How many lines in the records below contain the word "Llama"? Give only the number.

__Dataset records__:
======

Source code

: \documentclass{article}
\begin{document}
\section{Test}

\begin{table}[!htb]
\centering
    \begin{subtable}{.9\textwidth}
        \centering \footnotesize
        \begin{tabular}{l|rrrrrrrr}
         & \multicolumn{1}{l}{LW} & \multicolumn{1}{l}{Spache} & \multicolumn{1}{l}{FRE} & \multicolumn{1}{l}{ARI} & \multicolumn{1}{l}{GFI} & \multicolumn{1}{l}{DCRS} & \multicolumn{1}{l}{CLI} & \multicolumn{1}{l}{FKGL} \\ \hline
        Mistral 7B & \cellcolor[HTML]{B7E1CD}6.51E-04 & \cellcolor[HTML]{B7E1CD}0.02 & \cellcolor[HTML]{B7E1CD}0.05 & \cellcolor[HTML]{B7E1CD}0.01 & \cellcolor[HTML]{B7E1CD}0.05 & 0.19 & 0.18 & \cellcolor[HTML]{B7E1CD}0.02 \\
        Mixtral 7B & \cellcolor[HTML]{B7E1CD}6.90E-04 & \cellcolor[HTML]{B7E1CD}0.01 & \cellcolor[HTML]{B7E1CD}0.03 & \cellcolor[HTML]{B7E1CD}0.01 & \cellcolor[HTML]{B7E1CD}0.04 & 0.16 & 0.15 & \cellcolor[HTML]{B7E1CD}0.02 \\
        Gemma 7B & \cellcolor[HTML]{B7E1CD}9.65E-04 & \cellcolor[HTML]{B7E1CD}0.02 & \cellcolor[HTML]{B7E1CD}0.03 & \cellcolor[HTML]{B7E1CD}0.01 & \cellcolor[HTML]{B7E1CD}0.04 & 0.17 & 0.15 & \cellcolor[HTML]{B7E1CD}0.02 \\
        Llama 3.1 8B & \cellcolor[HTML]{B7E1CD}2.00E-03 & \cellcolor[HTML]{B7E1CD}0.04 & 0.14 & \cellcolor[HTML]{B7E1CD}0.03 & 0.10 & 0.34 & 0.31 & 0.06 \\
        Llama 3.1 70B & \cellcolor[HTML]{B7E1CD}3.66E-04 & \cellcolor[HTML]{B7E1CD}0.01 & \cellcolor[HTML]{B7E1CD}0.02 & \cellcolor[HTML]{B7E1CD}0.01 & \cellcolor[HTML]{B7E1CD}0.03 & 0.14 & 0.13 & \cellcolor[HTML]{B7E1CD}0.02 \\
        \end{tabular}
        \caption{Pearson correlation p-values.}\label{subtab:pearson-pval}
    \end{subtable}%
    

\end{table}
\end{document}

======

__Written solution__: 2